Si elle ne pouvait pas retrouver le passé, elle préférait courir vers ce futur. Tant qu'elle fuyait son présent, tout lui convenait.

– Alors rejoignez-moi demain soir, dans ce même couloir et une fois que j'aurais la clé, nous partirons.

Yna serra la main de Louis dans la sienne. Comment régner sur un monde qui ignorait la vérité ? Même si elle avait passé des années à étudier sur la manière de gouverner un pays, elle n'en restait pas moins une simple humaine. Noble ou pas, elle ne pouvait décider pour le destin de milliers de personnes. Il lui fallait déjà prendre en charge le sien, et il commençait avec Louis, elle en était persuadée.

*

Kian avait passé une nuit bien agitée. Pourquoi avait-il embrassé Perrine ? C'était une belle erreur, il n'aurait jamais dû s'approcher d'elle ainsi, il ne faisait que se brûler les ailes. Et surtout, il savait que ses sentiments ne seraient qu'une entrave à sa mission. Il ne pouvait pas l'impliquer dans sa quête : c'était trop risqué et également trop égoïste. Certes, les paroles de la malédiction impliquaient Perrine dans le processus censé rompre le sort, mais voulait-il réellement le briser ?
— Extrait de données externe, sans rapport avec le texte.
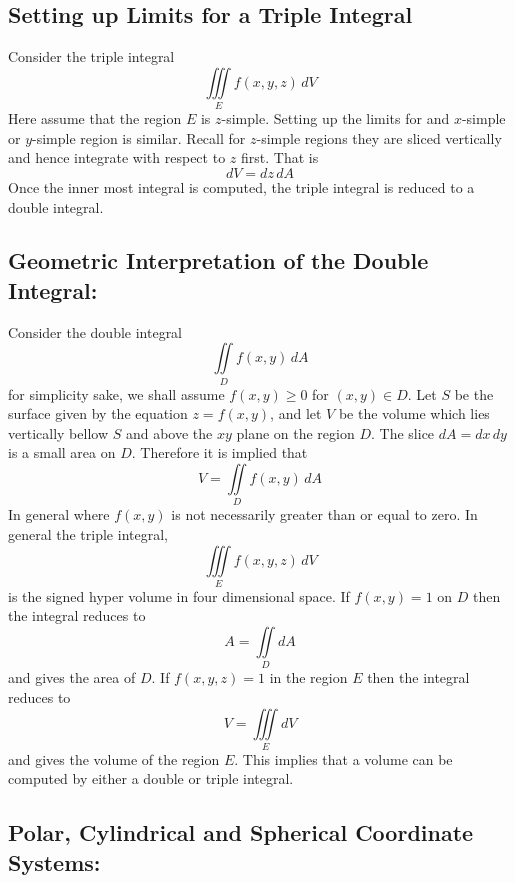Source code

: \documentclass[14pt]{article}
\begin{document}
    \subsection{Setting up Limits for a Triple Integral}
    Consider the triple integral
    $$\iiint \limits_E f(x,y,z)\, dV$$ Here assume that the region $E$
    is $z$-simple. Setting up the limits for and $x$-simple or
    $y$-simple region is similar. Recall for $z$-simple regions they are
    sliced vertically and hence integrate with respect to $z$ first.
    That is
    $$dV=dz\, dA$$ Once the inner most integral is computed, the triple
    integral is reduced to a double integral.
    \subsection{Geometric Interpretation of the Double Integral:}
    Consider the double integral
    $$\iint\limits_D f(x,y)\, dA$$ for simplicity sake, we shall assume
    $f(x,y)\geq 0$ for $(x,y)\in D$. Let $S$ be the surface given by the
    equation $z=f(x,y)$, and let $V$ be the volume which lies vertically
    bellow $S$ and above the $xy$ plane on the region $D$. The slice
    $dA=dx\, dy$ is a small area on $D$. Therefore it is implied that
    $$V=\iint\limits_Df(x,y)\, dA$$ In general where $f(x,y)$ is not
    necessarily greater than or equal to zero. In general the triple
    integral, 
    $$\iiint\limits_Ef(x,y,z)\, dV$$ is the signed hyper volume in four
    dimensional space. If $f(x,y)=1$ on $D$ then the integral reduces to
    $$A=\iint\limits_D dA$$ and gives the area of $D$. If $f(x,y,z)=1$
    in the region $E$ then the integral reduces to
    $$V=\iiint\limits_EdV$$ and gives the volume of the region $E$. This
    implies that a volume can be computed by either a double or triple
    integral.
    \subsection{Polar, Cylindrical and Spherical Coordinate Systems:}
\end{document}
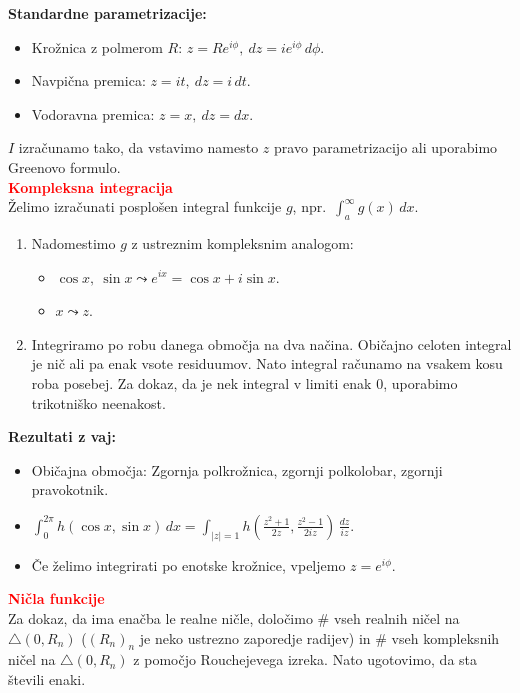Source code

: \documentclass[a4paper,oneside,8pt,landscape]{extarticle}
\begin{document}
\begin{multicols*}{3}
\textbf{Standardne parametrizacije:}
\begin{itemize}
    \item Krožnica z polmerom \(R\): \(z = Re^{i \phi},\ dz = ie^{i\phi}\, d\phi\).
    \item Navpična premica: \(z = it,\ dz = i\, dt\).
    \item Vodoravna premica: \(z = x,\ dz = dx\).
\end{itemize}
\(I\) izračunamo tako, da vstavimo namesto \(z\) pravo parametrizacijo ali uporabimo Greenovo formulo.\\
\textbf{\textcolor{red}{Kompleksna integracija}}\\
Želimo izračunati posplošen integral funkcije \(g\), npr.\ \(\int_{a}^{\infty}g(x)\, dx\).
\begin{enumerate}
    \item Nadomestimo \(g\) z ustreznim kompleksnim analogom:
    \begin{itemize}
        \item \(\cos x, \ \sin x \leadsto e^{ix} = \cos x + i \sin x\).
        \item \(x \leadsto z\).
    \end{itemize}
    \item Integriramo po robu danega območja na dva načina. Običajno celoten integral je nič ali pa enak vsote residuumov. Nato integral računamo na vsakem kosu roba posebej. Za dokaz, da je nek integral v limiti enak \(0\), uporabimo trikotniško neenakost.
\end{enumerate}
\textbf{Rezultati z vaj:}
\begin{itemize}
    \item Običajna območja: Zgornja polkrožnica, zgornji polkolobar, zgornji pravokotnik.
    \item \(\int_{0}^{2\pi} h(\cos x, \sin x)\, dx = \int_{|z| = 1} h(\frac{z^2+1}{2z}, \frac{z^2-1}{2iz})\, \frac{dz}{iz}\).
    \item Če želimo integrirati po enotske krožnice, vpeljemo \(z = e^{i\phi}\).
\end{itemize}
%
%
\textbf{\textcolor{red}{Ničla funkcije}}\\
Za dokaz, da ima enačba le realne ničle, določimo \# vseh realnih ničel na \(\triangle(0, R_n)\) (\((R_n)_n\) je neko ustrezno zaporedje radijev) in \# vseh kompleksnih ničel na \(\triangle(0, R_n)\) z pomočjo Rouchejevega izreka. Nato ugotovimo, da sta števili enaki.\\

\end{multicols*}
\end{document}
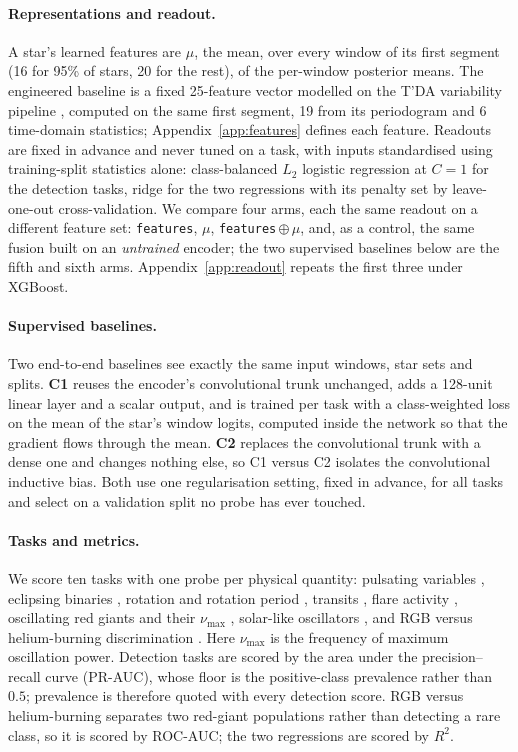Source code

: \documentclass{article}
\begin{document}
\paragraph{Representations and readout.} A star's learned features are $\mu$, the mean, over every
window of its first segment (16 for 95\% of stars, 20 for the rest), of the per-window posterior
means. The engineered baseline is a fixed 25-feature vector modelled on the T'DA variability pipeline
\citep{audenaert2021}, computed on the same first segment, 19 from its periodogram and 6 time-domain statistics; Appendix~\ref{app:features} defines each feature. Readouts are fixed in advance and never
tuned on a task, with inputs standardised using training-split statistics alone: class-balanced $L_{2}$ logistic regression
at $C = 1$ for the detection tasks, ridge for the two regressions with its penalty set by leave-one-out
cross-validation. We compare four
arms, each the same readout on a different feature set: \texttt{features}, $\mu$,
\texttt{features}\,$\oplus\,\mu$, and, as a control, the same fusion built on an \emph{untrained}
encoder; the two supervised baselines below are the fifth and sixth arms.
Appendix~\ref{app:readout} repeats the first three under XGBoost.

\paragraph{Supervised baselines.} Two end-to-end baselines see exactly the same input windows, star
sets and splits. \textbf{C1} reuses the encoder's convolutional trunk unchanged, adds a 128-unit linear layer
and a scalar output, and is trained per task with a class-weighted loss on the mean of the star's window logits, computed
inside the network so that the gradient flows through the mean. \textbf{C2} replaces the convolutional trunk with a
dense one and changes nothing else, so C1 versus C2 isolates the convolutional inductive bias. Both
use one regularisation setting, fixed in advance, for all tasks and select on a validation split no
probe has ever touched.

\paragraph{Tasks and metrics.} We score ten tasks with one probe per physical quantity: pulsating
variables \citep{gao2025}, eclipsing binaries \citep{prsa2022}, rotation and rotation period
\citep{boyle2026}, transits \citep{guerrero2021}, flare activity \citep{seli2025,vida2021},
oscillating red giants and their $\nu_{\max}$ \citep{hon2021}, solar-like oscillators
\citep{hatt2023}, and RGB versus helium-burning discrimination \citep{sreenivas2026}. Here
$\nu_{\max}$ is the frequency of maximum oscillation power. Detection tasks are scored by the area
under the precision--recall curve (PR-AUC), whose floor is the positive-class prevalence rather than
$0.5$; prevalence is therefore quoted with every detection score. RGB versus helium-burning
separates two red-giant populations rather than detecting a rare class, so it is scored by ROC-AUC;
the two regressions are scored by $R^{2}$.
\end{document}
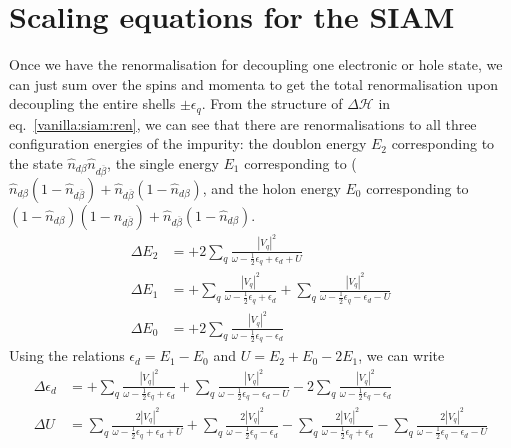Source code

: \section{Scaling equations for the SIAM}
Once we have the renormalisation for decoupling one electronic or hole state, we can just sum over the spins and momenta to get the total renormalisation upon decoupling the entire shells \(\pm \epsilon_q\). From the structure of \(\Delta \mathcal{H}\) in eq.~\ref{vanilla:siam:ren}, we can see that there are renormalisations to all three configuration energies of the impurity: the doublon energy \(E_2\) corresponding to the state  \(\hat n_{d\beta}\hat n_{d\overline\beta}\), the single energy \(E_1\) corresponding to (\(\hat n_{d\beta}(1 - \hat n_{d\overline\beta}) + \hat n_{d\overline\beta}(1 - \hat n_{d\beta})\), and the holon energy \(E_0\) corresponding to \((1 - \hat n_{d\beta})(1 - \hat n_{d\overline\beta}) + \hat n_{d\overline\beta}(1 - \hat n_{d\beta})\).
\begin{equation}\begin{aligned}
	\label{urg-siam}
	\Delta E_2 &= +2\sum_{q}\frac{|V_q|^2}{\omega - \frac{1}{2}\epsilon_q + \epsilon_d + U }\\
	\Delta E_1 &= +\sum_{q}\frac{|V_q|^2}{\omega - \frac{1}{2}\epsilon_q + \epsilon_d} + \sum_{q}\frac{|V_q|^2}{\omega - \frac{1}{2}\epsilon_q - \epsilon_d - U}\\
	\Delta E_0 &= +2\sum_{q}\frac{|V_q|^2}{\omega - \frac{1}{2}\epsilon_q - \epsilon_d}
\end{aligned}\end{equation}
Using the relations \(\epsilon_d = E_1 - E_0\) and \(U = E_2 + E_0 - 2E_1\), we can write
\begin{equation}\begin{aligned}
	\Delta \epsilon_d &= +\sum_{q}\frac{|V_q|^2}{\omega - \frac{1}{2}\epsilon_q + \epsilon_d} + \sum_{q}\frac{|V_q|^2}{\omega - \frac{1}{2}\epsilon_q - \epsilon_d - U} - 2\sum_{q}\frac{|V_q|^2}{\omega - \frac{1}{2}\epsilon_q - \epsilon_d}\\
	\Delta U &= \sum_{q}\frac{2|V_q|^2}{\omega - \frac{1}{2}\epsilon_q + \epsilon_d + U } + \sum_{q}\frac{2|V_q|^2}{\omega - \frac{1}{2}\epsilon_q - \epsilon_d} - \sum_{q}\frac{2|V_q|^2}{\omega - \frac{1}{2}\epsilon_q + \epsilon_d} - \sum_{q}\frac{2|V_q|^2}{\omega - \frac{1}{2}\epsilon_q - \epsilon_d - U}\\
\end{aligned}\end{equation}
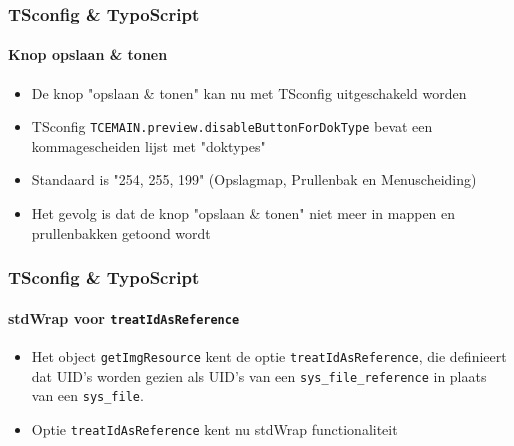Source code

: \begin{frame}[fragile]
	\frametitle{TSconfig \& TypoScript}
	\framesubtitle{Knop opslaan \& tonen}

	\begin{itemize}

		\item De knop "opslaan \& tonen" kan nu met TSconfig uitgeschakeld worden

		\item TSconfig \texttt{TCEMAIN.preview.disableButtonForDokType} bevat een kommagescheiden lijst met "doktypes"

		\item Standaard is "254, 255, 199" (Opslagmap, Prullenbak en Menuscheiding)

		\item Het gevolg is dat de knop "opslaan \& tonen" niet meer in mappen en prullenbakken getoond wordt

	\end{itemize}

\end{frame}

\begin{frame}[fragile]
	\frametitle{TSconfig \& TypoScript}
	\framesubtitle{stdWrap voor \texttt{treatIdAsReference}}

	\begin{itemize}

		\item Het object \texttt{getImgResource} kent de optie \texttt{treatIdAsReference},
			die definieert dat UID's worden gezien als UID's van een \texttt{sys\_file\_reference}
			in plaats van een \texttt{sys\_file}.

		\item Optie \texttt{treatIdAsReference} kent nu stdWrap functionaliteit

	\end{itemize}

\end{frame}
Kian évita donc Perrine toute la journée et même lorsqu'ils faillirent se croiser, la jeune femme ne chercha pas à lui adresser la parole ce qui le rassura autant que cela l'angoissait. Regrettait-elle ? Après tout, envisager une relation avec lui était perdu d'avance : même s'il restait humain, elle retournerait dans son monde et disparaîtrait, le laissant seul et marginal. Et même s'il retrouvait sa place dans la société, que pouvait-il espérer d'un peuple qui le croyait mort ? S'il revenait après vingt ans avec ce visage inchangé où pas une seule ride n'avait fleuri, il serait banni, que sa malédiction fût brisée ou non. Il n'était pas encore débarrassé de ce mauvais sort qu'un deuxième semblait déjà planer au-dessus de sa tête. « Et combien d'autres ensuite ? » s'interrogea-t-il désespérément. On aurait dit une boucle éternelle et il était hors de question d'y emprisonner Perrine.

Il trouva Jia, en fin d'après-midi, elle méditait dans un jardin, tentant de capter la moindre onde qui lui signalerait la présence de magie. Kian, lui, n'arrivait à rien depuis qu'il avait embrassé Perrine et que son instinct ne cherchait qu'à sentir l'aura de celle qu'il aimait près de la sienne.